McCormick Magic Diamond

McCormick’s model[6] is designed as a tool for counterinsurgency (COIN), but develops a symmetrical view of the required actions for both the Insurgent and COIN forces to achieve success. In this way the counterinsurgency model can demonstrate how both the insurgent and COIN forces succeed or fail. The model’s strategies and principle apply to both forces, therefore the degree the forces follow the model should have a direct correlation to the success or failure of either the Insurgent or COIN force.

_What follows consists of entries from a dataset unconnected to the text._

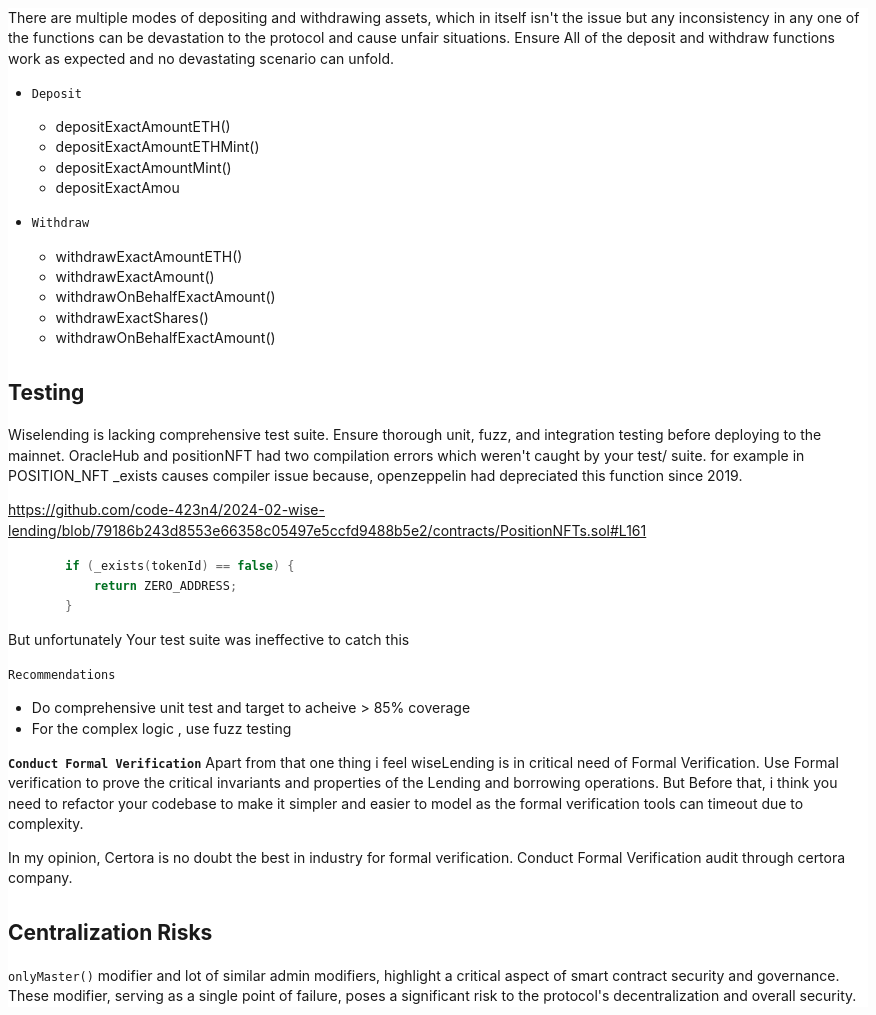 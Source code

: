 
There are multiple modes of depositing and withdrawing assets, which in itself isn't the issue but any inconsistency in any one of the functions can be devastation to the protocol and cause unfair situations.
Ensure All of the deposit and withdraw functions work as expected and no devastating scenario can unfold.
- `Deposit`
    - depositExactAmountETH()
    - depositExactAmountETHMint()
    - depositExactAmountMint()
    - depositExactAmou

- `Withdraw`
    - withdrawExactAmountETH()
    - withdrawExactAmount()
    - withdrawOnBehalfExactAmount()
    - withdrawExactShares()
    - withdrawOnBehalfExactAmount()

## Testing
Wiselending is lacking comprehensive test suite. Ensure thorough unit, fuzz, and integration testing before deploying to the mainnet. OracleHub and positionNFT had two compilation errors which weren't caught by your test/ suite. for example in POSITION_NFT _exists causes compiler issue because, openzeppelin had depreciated this function since 2019.

https://github.com/code-423n4/2024-02-wise-lending/blob/79186b243d8553e66358c05497e5ccfd9488b5e2/contracts/PositionNFTs.sol#L161

```c
        if (_exists(tokenId) == false) {
            return ZERO_ADDRESS;
        }
```
But unfortunately Your test suite was ineffective to catch this

`Recommendations`
- Do comprehensive unit test and target to acheive > 85% coverage
- For the complex logic , use fuzz testing

__`Conduct Formal Verification`__
Apart from that one thing i feel wiseLending is in critical need of Formal Verification. Use Formal verification to prove the critical invariants and properties of the Lending and borrowing operations. But Before that, i think you need to refactor your codebase to make it simpler and easier to model as the formal verification tools can timeout due to complexity.

In my opinion, Certora is no doubt the best in industry for formal verification. Conduct Formal Verification audit through certora company.




## Centralization Risks
`onlyMaster()` modifier and lot of similar admin modifiers, highlight a critical aspect of smart contract security and governance. These modifier, serving as a single point of failure, poses a significant risk to the protocol's decentralization and overall security.
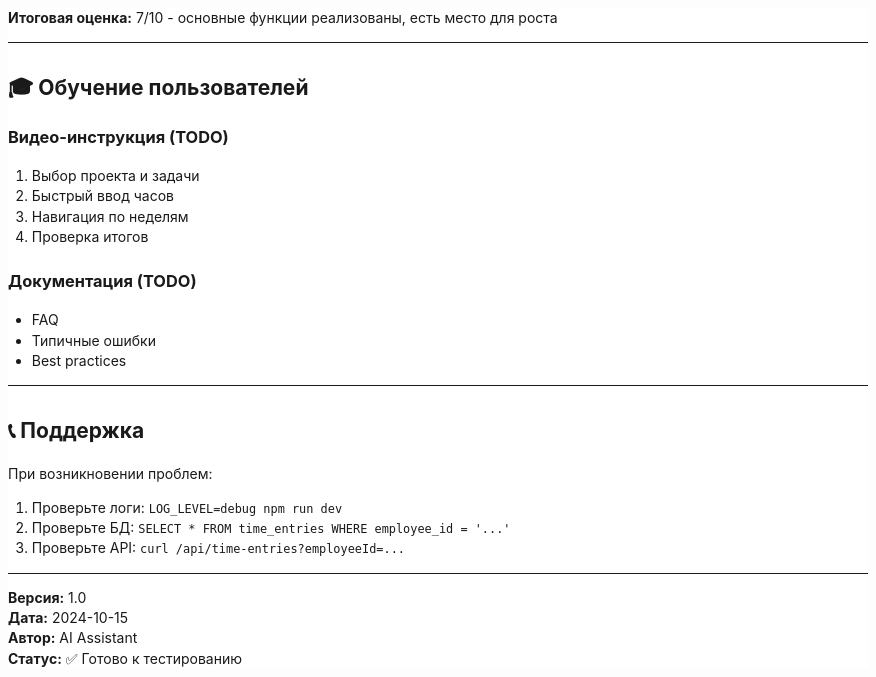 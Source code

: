 **Итоговая оценка:** 7/10 - основные функции реализованы, есть место для роста

---

## 🎓 Обучение пользователей

### Видео-инструкция (TODO)
1. Выбор проекта и задачи
2. Быстрый ввод часов
3. Навигация по неделям
4. Проверка итогов

### Документация (TODO)
- FAQ
- Типичные ошибки
- Best practices

---

## 📞 Поддержка

При возникновении проблем:
1. Проверьте логи: `LOG_LEVEL=debug npm run dev`
2. Проверьте БД: `SELECT * FROM time_entries WHERE employee_id = '...'`
3. Проверьте API: `curl /api/time-entries?employeeId=...`

---

**Версия:** 1.0  
**Дата:** 2024-10-15  
**Автор:** AI Assistant  
**Статус:** ✅ Готово к тестированию


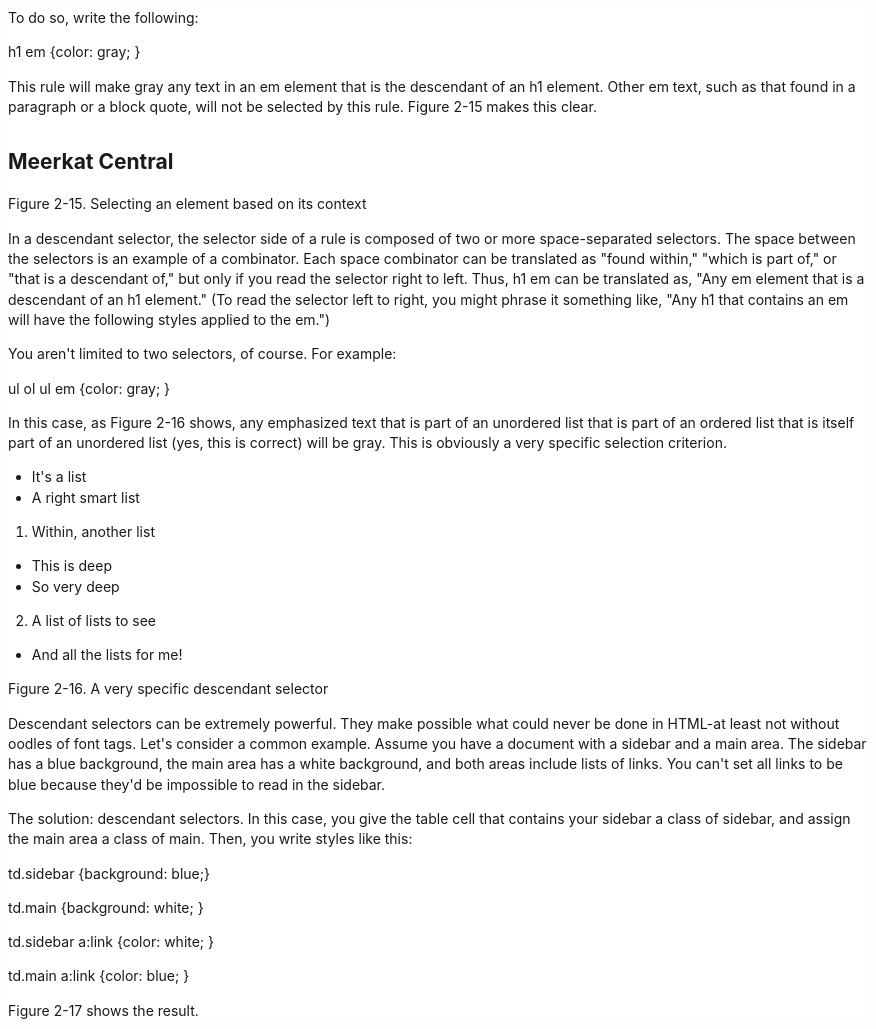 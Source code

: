 To do so, write the following:

h1 em \{color: gray; \}

This rule will make gray any text in an em element that is the descendant of an h1 element. Other em text, such as that found in a paragraph or a block quote, will not be selected by this rule. Figure 2-15 makes this clear.

## Meerkat Central

Figure 2-15. Selecting an element based on its context

In a descendant selector, the selector side of a rule is composed of two or more space-separated selectors. The space between the selectors is an example of a combinator. Each space combinator can be translated as "found within," "which is part of," or "that is a descendant of," but only if you read the selector right to left. Thus, h1 em can be translated as, "Any em element that is a descendant of an h1 element." (To read the selector left to right, you might phrase it something like, "Any h1 that contains an em will have the following styles applied to the em.")

You aren't limited to two selectors, of course. For example:

ul ol ul em \{color: gray; \}

In this case, as Figure 2-16 shows, any emphasized text that is part of an unordered list that is part of an ordered list that is itself part of an unordered list (yes, this is correct) will be gray. This is obviously a very specific selection criterion.

- It's a list
- A right smart list

1. Within, another list

- This is deep
- So very deep

2. A list of lists to see

- And all the lists for me!

Figure 2-16. A very specific descendant selector

Descendant selectors can be extremely powerful. They make possible what could never be done in HTML-at least not without oodles of font tags. Let's consider a
common example. Assume you have a document with a sidebar and a main area. The sidebar has a blue background, the main area has a white background, and both areas include lists of links. You can't set all links to be blue because they'd be impossible to read in the sidebar.

The solution: descendant selectors. In this case, you give the table cell that contains your sidebar a class of sidebar, and assign the main area a class of main. Then, you write styles like this:

td.sidebar \{background: blue;\}

td.main \{background: white; \}

td.sidebar a:link \{color: white; \}

td.main a:link \{color: blue; \}

Figure 2-17 shows the result.

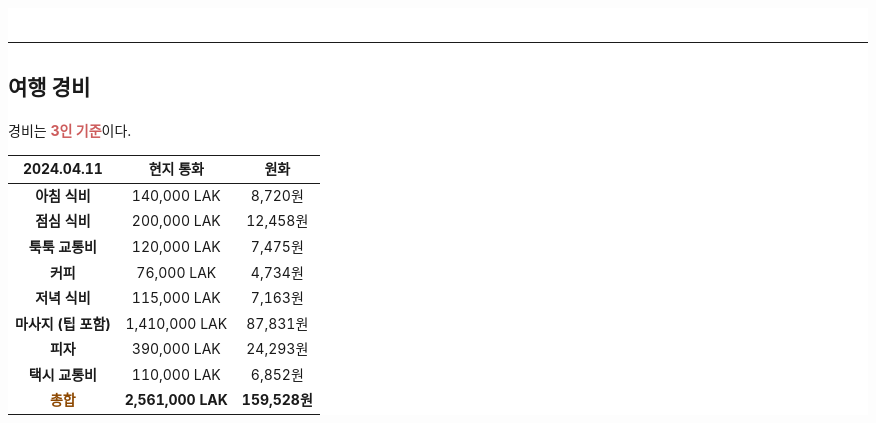 <center><iframe data-src="https://www.google.com/maps/embed?pb=!1m64!1m12!1m3!1d1010071.5537413491!2d102.76122765423892!3d18.04283476800525!2m3!1f0!2f0!3f0!3m2!1i1024!2i768!4f13.1!4m49!3e0!4m5!1s0x312593f1289ff9b3%3A0xa6c8c90af1b4f053!2z7L2Y7Y6Y7YuwIOqwgOuToCDtmLjthZQg65287Jik7IqkIFZhbmcgVmllbmc!3m2!1d18.919766499999998!2d102.4461761!4m5!1s0x312592cf4ea92e5b%3A0x332def13ccbf7843!2zV0NHWCtGNVgg64W464Sk7J6EIOyLneuLuSBWYW5nIFZpZW5nLCDrnbzsmKTsiqQ!3m2!1d18.9262405!2d102.4479435!4m5!1s0x312592d21cfc5bdb%3A0x3a9dcdfd914659fd!2zUGFzYW5jaGFpIEJ1bmdhbG93LCBCYW4gS2hvdWFwaGFuLCDrnbzsmKTsiqQ!3m2!1d18.9201698!2d102.4436298!4m5!1s0x312593ff85981161%3A0x79d70b4e89c1e5a5!2z65287Jik7IqkIOuwqeu5hOyXpSDrsKnruYTsl6Ug6riw7LCo7Jet!3m2!1d18.9538129!2d102.4558947!4m5!1s0x31245dcfa631beff%3A0xd08d1f9a4a98ce8f!2sVientiane%20Railway%20Station%2C%20Vientiane%20Railway%20Station%2C%20Don%20Noun%2C%20%EB%9D%BC%EC%98%A4%EC%8A%A4!3m2!1d18.046111!2d102.690556!4m5!1s0x3124690978228295%3A0xaed12c70ffb36198!2z65287Jik7IqkIOu5hOyXlO2LsOyViCDtjI3si7wg67Cx7ZmU7KCQ!3m2!1d17.9613647!2d102.61852999999999!4m5!1s0x312469c2b95161f1%3A0xbb41054a48444596!2zUmVsYXhpZnkgTWFzc2FnZSAmIFNwYSwg67mE7JeU7Yuw7JWIIOudvOyYpOyKpA!3m2!1d17.9619613!2d102.6168103!4m5!1s0x312469b9e9408103%3A0x2437295adc2faacd!2zV2F0dGF5IEludGVybmF0aW9uYWwgQWlycG9ydCwg67mE7JeU7Yuw7JWIIOudvOyYpOyKpA!3m2!1d17.9758837!2d102.5703808!5e0!3m2!1sko!2sec!4v1758983912286!5m2!1sko!2sec" allowfullscreen="" title="Google map embed" referrerpolicy="no-referrer-when-downgrade"></iframe></center>
<br>

---

## 여행 경비
경비는 <span style="color: indianred">**3인 기준**</span>이다.

| 2024.04.11 | 현지 통화 | 원화 |
|:---:|:---:|:---:|
| **아침 식비** | 140,000 LAK | 8,720원 |
| **점심 식비** | 200,000 LAK | 12,458원 |
| **툭툭 교통비** | 120,000 LAK | 7,475원 |
| **커피** | 76,000 LAK | 4,734원 |
| **저녁 식비** | 115,000 LAK | 7,163원 |
| **마사지 (팁 포함)** | 1,410,000 LAK | 87,831원 |
| **피자** | 390,000 LAK | 24,293원 |
| **택시 교통비** | 110,000 LAK | 6,852원 |
| <span style="color: #8D4801">**총합**</span> | **2,561,000 LAK** | **159,528원** | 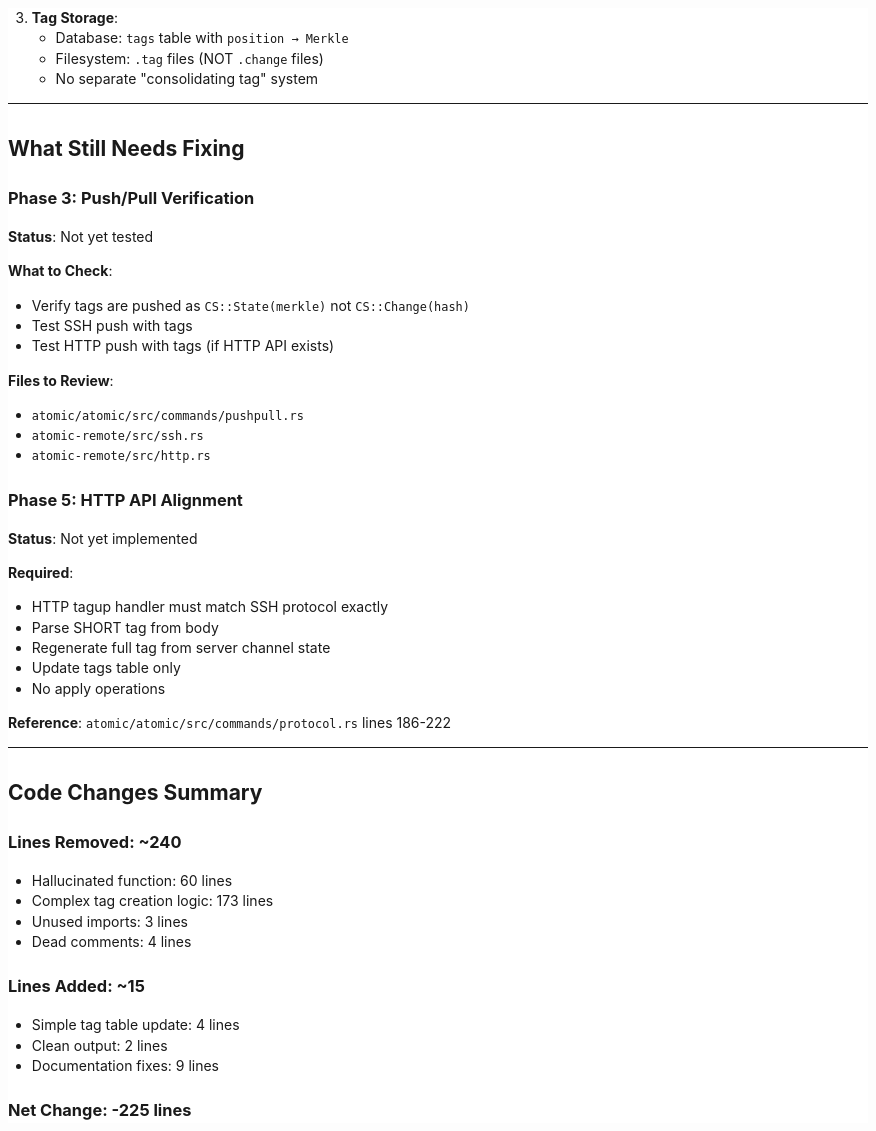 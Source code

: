 3. **Tag Storage**:
   - Database: `tags` table with `position → Merkle`
   - Filesystem: `.tag` files (NOT `.change` files)
   - No separate "consolidating tag" system

---

## What Still Needs Fixing

### Phase 3: Push/Pull Verification

**Status**: Not yet tested

**What to Check**:
- Verify tags are pushed as `CS::State(merkle)` not `CS::Change(hash)`
- Test SSH push with tags
- Test HTTP push with tags (if HTTP API exists)

**Files to Review**:
- `atomic/atomic/src/commands/pushpull.rs`
- `atomic-remote/src/ssh.rs`
- `atomic-remote/src/http.rs`

### Phase 5: HTTP API Alignment

**Status**: Not yet implemented

**Required**:
- HTTP tagup handler must match SSH protocol exactly
- Parse SHORT tag from body
- Regenerate full tag from server channel state
- Update tags table only
- No apply operations

**Reference**: `atomic/atomic/src/commands/protocol.rs` lines 186-222

---

## Code Changes Summary

### Lines Removed: ~240
- Hallucinated function: 60 lines
- Complex tag creation logic: 173 lines
- Unused imports: 3 lines
- Dead comments: 4 lines

### Lines Added: ~15
- Simple tag table update: 4 lines
- Clean output: 2 lines
- Documentation fixes: 9 lines

### Net Change: -225 lines
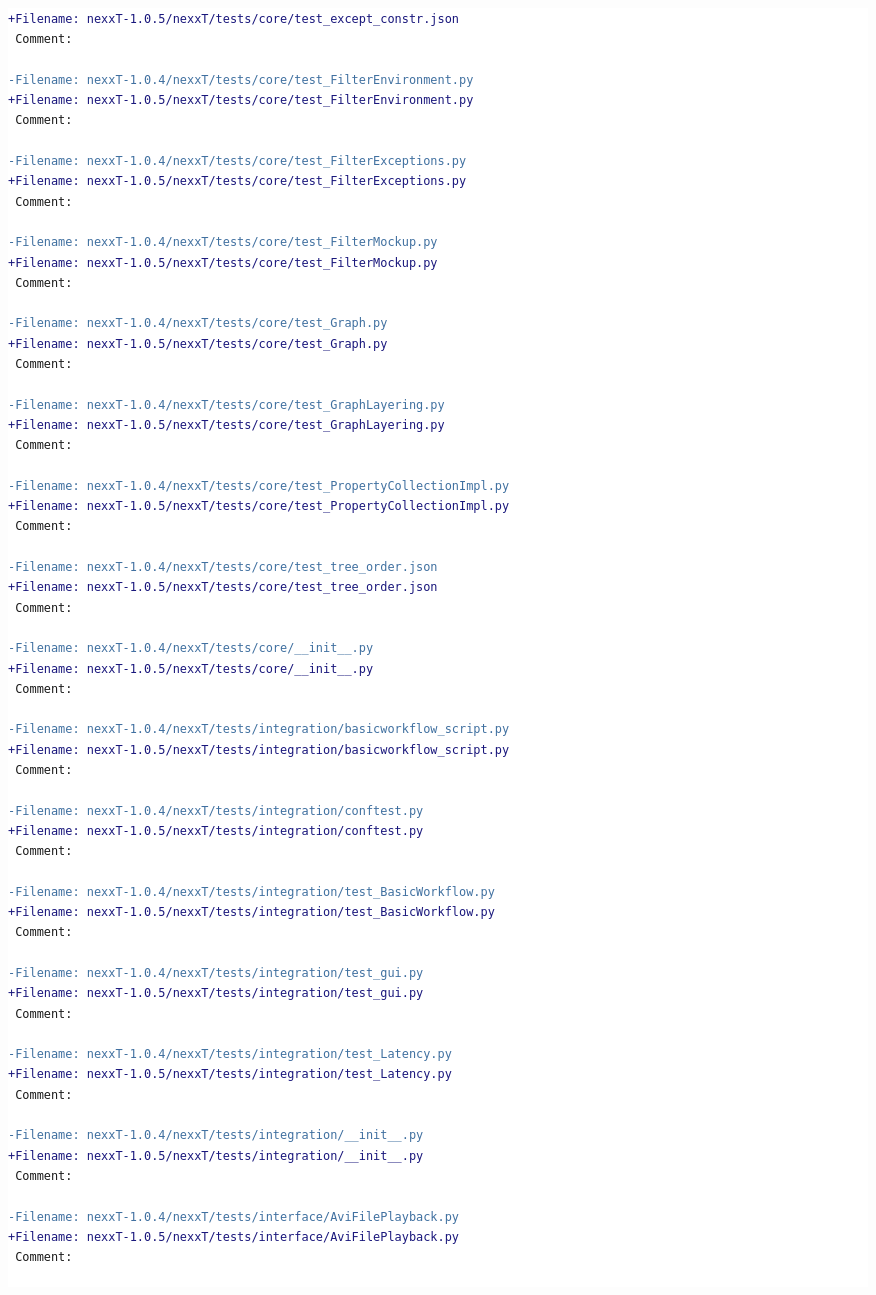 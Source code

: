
 ```diff
+Filename: nexxT-1.0.5/nexxT/tests/core/test_except_constr.json
 Comment: 
 
-Filename: nexxT-1.0.4/nexxT/tests/core/test_FilterEnvironment.py
+Filename: nexxT-1.0.5/nexxT/tests/core/test_FilterEnvironment.py
 Comment: 
 
-Filename: nexxT-1.0.4/nexxT/tests/core/test_FilterExceptions.py
+Filename: nexxT-1.0.5/nexxT/tests/core/test_FilterExceptions.py
 Comment: 
 
-Filename: nexxT-1.0.4/nexxT/tests/core/test_FilterMockup.py
+Filename: nexxT-1.0.5/nexxT/tests/core/test_FilterMockup.py
 Comment: 
 
-Filename: nexxT-1.0.4/nexxT/tests/core/test_Graph.py
+Filename: nexxT-1.0.5/nexxT/tests/core/test_Graph.py
 Comment: 
 
-Filename: nexxT-1.0.4/nexxT/tests/core/test_GraphLayering.py
+Filename: nexxT-1.0.5/nexxT/tests/core/test_GraphLayering.py
 Comment: 
 
-Filename: nexxT-1.0.4/nexxT/tests/core/test_PropertyCollectionImpl.py
+Filename: nexxT-1.0.5/nexxT/tests/core/test_PropertyCollectionImpl.py
 Comment: 
 
-Filename: nexxT-1.0.4/nexxT/tests/core/test_tree_order.json
+Filename: nexxT-1.0.5/nexxT/tests/core/test_tree_order.json
 Comment: 
 
-Filename: nexxT-1.0.4/nexxT/tests/core/__init__.py
+Filename: nexxT-1.0.5/nexxT/tests/core/__init__.py
 Comment: 
 
-Filename: nexxT-1.0.4/nexxT/tests/integration/basicworkflow_script.py
+Filename: nexxT-1.0.5/nexxT/tests/integration/basicworkflow_script.py
 Comment: 
 
-Filename: nexxT-1.0.4/nexxT/tests/integration/conftest.py
+Filename: nexxT-1.0.5/nexxT/tests/integration/conftest.py
 Comment: 
 
-Filename: nexxT-1.0.4/nexxT/tests/integration/test_BasicWorkflow.py
+Filename: nexxT-1.0.5/nexxT/tests/integration/test_BasicWorkflow.py
 Comment: 
 
-Filename: nexxT-1.0.4/nexxT/tests/integration/test_gui.py
+Filename: nexxT-1.0.5/nexxT/tests/integration/test_gui.py
 Comment: 
 
-Filename: nexxT-1.0.4/nexxT/tests/integration/test_Latency.py
+Filename: nexxT-1.0.5/nexxT/tests/integration/test_Latency.py
 Comment: 
 
-Filename: nexxT-1.0.4/nexxT/tests/integration/__init__.py
+Filename: nexxT-1.0.5/nexxT/tests/integration/__init__.py
 Comment: 
 
-Filename: nexxT-1.0.4/nexxT/tests/interface/AviFilePlayback.py
+Filename: nexxT-1.0.5/nexxT/tests/interface/AviFilePlayback.py
 Comment: 
 
```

McCormick insurgency model

The model depicts four key elements or players:

  1. Insurgent Force
  2. Counterinsurgency force (i.e., the government)
  3. Population
  4. International community.

All of these interact, and the different elements have to assess their best options in a set of actions:

  1. Gaining Support of the Population
  2. Disrupt Opponent’s Control Over the Population
  3. Direct Action Against Opponent
  4. Disrupt Opponent’s Relations with the International Community
  5. Establish Relationships with the International Community

Barnett and connecting to the core

In Thomas Barnett's paradigm,[7] the world is divided into a "connected core" of nations enjoying a high level of communications among their organizations and individuals, and those nations that are disconnected internally and externally. In a reasonably peaceful situation, he describes a "system administrator" force, often multinational, which does what some call "nation-building", but, most importantly, connects the nation to the core and empowers the natives to communicate -- that communication can be likened to swarm coordination. If the state is occupied, or in civil war, another paradigm comes into play, which is generally beyond the scope of FID: the leviathan, a first-world military force that takes down the opposition regular forces. Leviathan is not constituted to fight local insurgencies, but major forces. Leviathan may use extensive swarming at the tactical level, but its dispatch is a strategic decision that may be made unilaterally, or by an established group of the core such as NATO or ASEAN.

FID can grow out of the functioning of the "system administrator", be that a single dominant country (e.g., France in Chad), or with a multinational group such as ECOMOG, the military arm of the Economic Community of West African States (ECOWAS), in Sierra Leone. In the Sierra Leonian situation, the primary Leviathan was Great Britain, with Operation Barras, which involved special reconnaissance, direct action, and hostage rescue.

Eizenstat and closing gaps

Broad views of FID involve closing "gaps",[8] some of which can be done by military advisors and even combat assistance, but, even more broadly, helping the Host Nation (HN) be seen as responsive. To be viable, a state must be able to close three "gaps", of which the first is most important:

  • security: protection "against internal and external threats, and preserving sovereignty over territory. If a government cannot ensure security, rebellious armed groups or criminal nonstate actors may use violence to exploit this security gap—as in Haiti, Nepal, and Somalia."
  • capacity: The most basic are the survival needs of water, electrical power, food and public health, closely followed by education, communications and a working economic system.[9] "An inability to do so creates a capacity gap, which can lead to a loss of public confidence and then perhaps political upheaval. In most environments, a capacity gap coexists with—or even grows out of—a security gap. In Afghanistan and the Democratic Republic of the Congo, for example, segments of the population are cut off from their governments because of endemic insecurity. And in postconflict Iraq, critical capacity gaps exist despite the country’s relative wealth and strategic importance."
  • legitimacy: closing the legitimacy gap is more than an incantation of "democracy" and "elections", but a government that is perceived to exist by the consent of the governed, has minimal corruption, and has a working law enforcement and judicial system that enforce human rights.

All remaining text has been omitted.